Work task ->
All of the data below is to be copied exactly.

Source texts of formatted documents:
========

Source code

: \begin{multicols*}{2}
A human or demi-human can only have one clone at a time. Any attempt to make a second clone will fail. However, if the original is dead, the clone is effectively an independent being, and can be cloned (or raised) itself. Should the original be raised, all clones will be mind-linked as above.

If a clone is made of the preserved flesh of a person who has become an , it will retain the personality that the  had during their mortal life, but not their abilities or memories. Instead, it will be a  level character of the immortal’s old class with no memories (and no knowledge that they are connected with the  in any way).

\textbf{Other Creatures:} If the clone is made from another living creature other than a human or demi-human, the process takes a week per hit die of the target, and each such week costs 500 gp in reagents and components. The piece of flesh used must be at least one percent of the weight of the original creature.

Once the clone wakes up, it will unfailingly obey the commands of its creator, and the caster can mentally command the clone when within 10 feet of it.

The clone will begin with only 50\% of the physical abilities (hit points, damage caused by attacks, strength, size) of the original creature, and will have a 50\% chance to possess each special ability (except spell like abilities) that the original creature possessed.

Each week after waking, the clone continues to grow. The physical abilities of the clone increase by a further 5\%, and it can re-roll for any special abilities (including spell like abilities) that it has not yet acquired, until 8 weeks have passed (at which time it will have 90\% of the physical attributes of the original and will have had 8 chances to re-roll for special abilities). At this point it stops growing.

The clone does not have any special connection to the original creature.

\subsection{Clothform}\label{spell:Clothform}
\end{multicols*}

========

Result of the task ->
Source code

: \begin{multicols*}{2}
A human or demi-human can only have one clone at a time. Any attempt to make a second clone will fail. However, if the original is dead, the clone is effectively an independent being, and can be cloned (or raised) itself. Should the original be raised, all clones will be mind-linked as above.

If a clone is made of the preserved flesh of a person who has become an , it will retain the personality that the  had during their mortal life, but not their abilities or memories. Instead, it will be a  level character of the immortal’s old class with no memories (and no knowledge that they are connected with the  in any way).

\textbf{Other Creatures:} If the clone is made from another living creature other than a human or demi-human, the process takes a week per hit die of the target, and each such week costs 500 gp in reagents and components. The piece of flesh used must be at least one percent of the weight of the original creature.

Once the clone wakes up, it will unfailingly obey the commands of its creator, and the caster can mentally command the clone when within 10 feet of it.

The clone will begin with only 50\% of the physical abilities (hit points, damage caused by attacks, strength, size) of the original creature, and will have a 50\% chance to possess each special ability (except spell like abilities) that the original creature possessed.

Each week after waking, the clone continues to grow. The physical abilities of the clone increase by a further 5\%, and it can re-roll for any special abilities (including spell like abilities) that it has not yet acquired, until 8 weeks have passed (at which time it will have 90\% of the physical attributes of the original and will have had 8 chances to re-roll for special abilities). At this point it stops growing.

The clone does not have any special connection to the original creature.

\subsection{Clothform}\label{spell:Clothform}
\end{multicols*}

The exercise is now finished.